_PROBLEM STATEMENT_
Across the records that follow, give the number of lines containing the word "prepend" and nothing else.

_INPUT RECORDS_

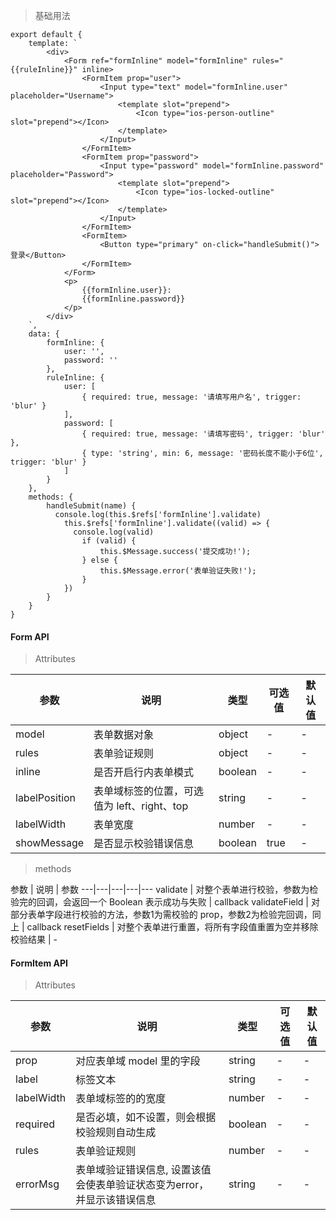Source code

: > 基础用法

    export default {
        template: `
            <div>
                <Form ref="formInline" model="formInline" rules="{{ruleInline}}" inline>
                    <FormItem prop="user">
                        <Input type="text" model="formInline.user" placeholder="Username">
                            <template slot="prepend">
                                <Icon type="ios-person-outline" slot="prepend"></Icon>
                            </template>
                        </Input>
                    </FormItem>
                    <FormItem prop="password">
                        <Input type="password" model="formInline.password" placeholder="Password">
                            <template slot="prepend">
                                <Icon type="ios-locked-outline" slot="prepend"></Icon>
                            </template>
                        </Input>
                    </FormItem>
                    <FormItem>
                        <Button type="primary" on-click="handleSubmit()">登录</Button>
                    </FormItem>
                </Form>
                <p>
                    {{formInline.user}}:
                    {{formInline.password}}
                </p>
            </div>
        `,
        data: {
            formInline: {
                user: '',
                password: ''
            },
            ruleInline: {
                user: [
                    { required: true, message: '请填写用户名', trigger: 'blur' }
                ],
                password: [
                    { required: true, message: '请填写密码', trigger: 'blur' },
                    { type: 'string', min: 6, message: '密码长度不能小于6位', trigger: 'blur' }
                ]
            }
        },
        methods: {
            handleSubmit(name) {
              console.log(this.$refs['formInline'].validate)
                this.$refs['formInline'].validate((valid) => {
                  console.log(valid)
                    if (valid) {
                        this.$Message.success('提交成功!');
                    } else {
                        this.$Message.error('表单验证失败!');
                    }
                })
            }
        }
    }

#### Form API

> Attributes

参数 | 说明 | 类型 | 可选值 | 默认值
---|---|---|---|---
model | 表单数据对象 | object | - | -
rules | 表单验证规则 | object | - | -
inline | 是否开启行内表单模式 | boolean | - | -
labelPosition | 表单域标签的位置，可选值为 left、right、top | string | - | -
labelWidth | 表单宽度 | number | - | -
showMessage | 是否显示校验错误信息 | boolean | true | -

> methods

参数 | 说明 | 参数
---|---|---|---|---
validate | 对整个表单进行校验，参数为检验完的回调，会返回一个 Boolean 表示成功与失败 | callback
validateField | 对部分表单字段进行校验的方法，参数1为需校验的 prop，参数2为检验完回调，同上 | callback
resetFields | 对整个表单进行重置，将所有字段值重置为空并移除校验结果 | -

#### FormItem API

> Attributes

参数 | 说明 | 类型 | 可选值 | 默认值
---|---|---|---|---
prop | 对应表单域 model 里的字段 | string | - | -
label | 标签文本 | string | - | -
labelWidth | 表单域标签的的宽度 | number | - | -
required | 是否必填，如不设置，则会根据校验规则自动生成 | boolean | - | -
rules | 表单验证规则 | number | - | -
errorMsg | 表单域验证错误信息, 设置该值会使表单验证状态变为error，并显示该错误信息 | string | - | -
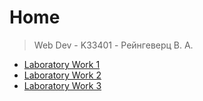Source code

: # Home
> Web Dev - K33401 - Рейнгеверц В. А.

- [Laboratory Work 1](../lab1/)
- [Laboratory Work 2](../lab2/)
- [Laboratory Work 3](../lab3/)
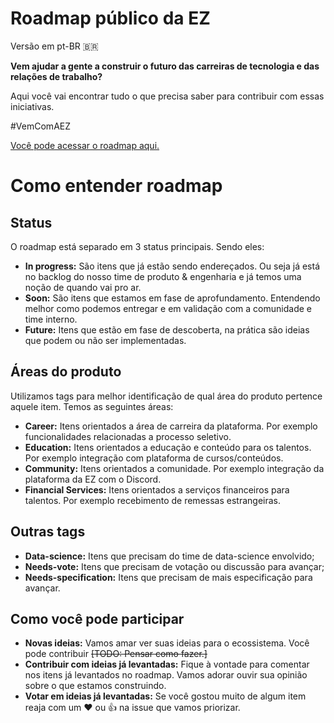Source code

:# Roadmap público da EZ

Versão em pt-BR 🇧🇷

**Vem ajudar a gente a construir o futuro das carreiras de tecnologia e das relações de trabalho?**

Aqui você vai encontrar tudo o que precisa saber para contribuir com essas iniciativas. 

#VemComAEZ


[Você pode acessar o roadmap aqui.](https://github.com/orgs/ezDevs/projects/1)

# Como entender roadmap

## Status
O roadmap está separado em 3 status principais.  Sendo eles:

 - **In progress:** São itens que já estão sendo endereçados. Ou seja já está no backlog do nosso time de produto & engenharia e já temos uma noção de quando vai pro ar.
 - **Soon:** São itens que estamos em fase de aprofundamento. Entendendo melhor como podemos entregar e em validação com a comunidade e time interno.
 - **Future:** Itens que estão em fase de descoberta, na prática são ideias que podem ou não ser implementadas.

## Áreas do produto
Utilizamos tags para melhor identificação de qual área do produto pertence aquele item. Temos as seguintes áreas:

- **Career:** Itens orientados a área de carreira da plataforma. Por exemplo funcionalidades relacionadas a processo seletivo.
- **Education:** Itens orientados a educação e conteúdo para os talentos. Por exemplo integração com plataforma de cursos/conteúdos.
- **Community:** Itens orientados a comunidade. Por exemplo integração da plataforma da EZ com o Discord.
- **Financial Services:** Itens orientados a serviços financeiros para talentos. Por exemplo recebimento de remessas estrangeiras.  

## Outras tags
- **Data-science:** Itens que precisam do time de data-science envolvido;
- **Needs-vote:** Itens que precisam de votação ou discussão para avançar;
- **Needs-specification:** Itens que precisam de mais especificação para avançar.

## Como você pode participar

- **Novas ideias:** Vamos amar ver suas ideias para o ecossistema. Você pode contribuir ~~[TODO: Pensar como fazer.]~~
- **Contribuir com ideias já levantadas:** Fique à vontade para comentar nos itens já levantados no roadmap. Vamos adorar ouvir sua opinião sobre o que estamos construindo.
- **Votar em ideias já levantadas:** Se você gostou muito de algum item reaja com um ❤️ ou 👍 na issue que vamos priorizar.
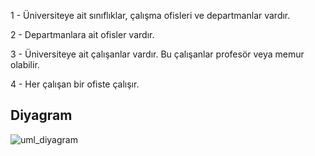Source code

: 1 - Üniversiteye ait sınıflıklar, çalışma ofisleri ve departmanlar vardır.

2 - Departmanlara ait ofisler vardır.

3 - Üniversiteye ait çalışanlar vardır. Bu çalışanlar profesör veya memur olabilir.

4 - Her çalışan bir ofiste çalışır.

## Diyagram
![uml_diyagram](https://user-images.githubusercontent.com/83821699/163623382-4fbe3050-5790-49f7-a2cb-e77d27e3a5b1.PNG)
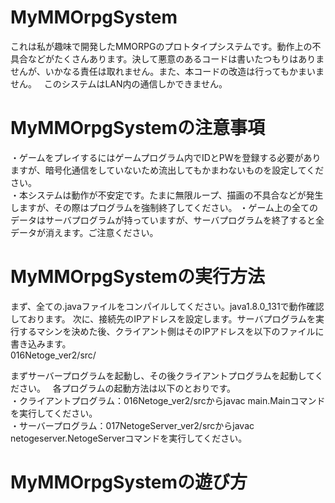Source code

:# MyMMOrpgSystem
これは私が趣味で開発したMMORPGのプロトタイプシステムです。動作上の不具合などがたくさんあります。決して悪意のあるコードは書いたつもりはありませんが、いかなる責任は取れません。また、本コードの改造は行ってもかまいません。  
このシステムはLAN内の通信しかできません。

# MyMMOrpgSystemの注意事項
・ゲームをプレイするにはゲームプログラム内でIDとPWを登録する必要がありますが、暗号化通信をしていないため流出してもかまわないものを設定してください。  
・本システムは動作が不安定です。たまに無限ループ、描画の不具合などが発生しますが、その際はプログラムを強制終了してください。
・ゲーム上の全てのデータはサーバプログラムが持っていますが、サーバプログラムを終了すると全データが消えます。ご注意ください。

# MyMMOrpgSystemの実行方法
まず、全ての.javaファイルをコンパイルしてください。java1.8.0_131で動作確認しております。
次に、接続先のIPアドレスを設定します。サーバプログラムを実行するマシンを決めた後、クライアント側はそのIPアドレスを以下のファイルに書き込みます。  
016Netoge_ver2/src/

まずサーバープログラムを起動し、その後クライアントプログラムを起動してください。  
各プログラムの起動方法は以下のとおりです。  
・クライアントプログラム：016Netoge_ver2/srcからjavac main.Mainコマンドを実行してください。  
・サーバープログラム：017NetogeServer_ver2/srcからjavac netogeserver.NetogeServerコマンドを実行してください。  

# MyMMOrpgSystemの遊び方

_ANSWER TO THE EXERCISE_
4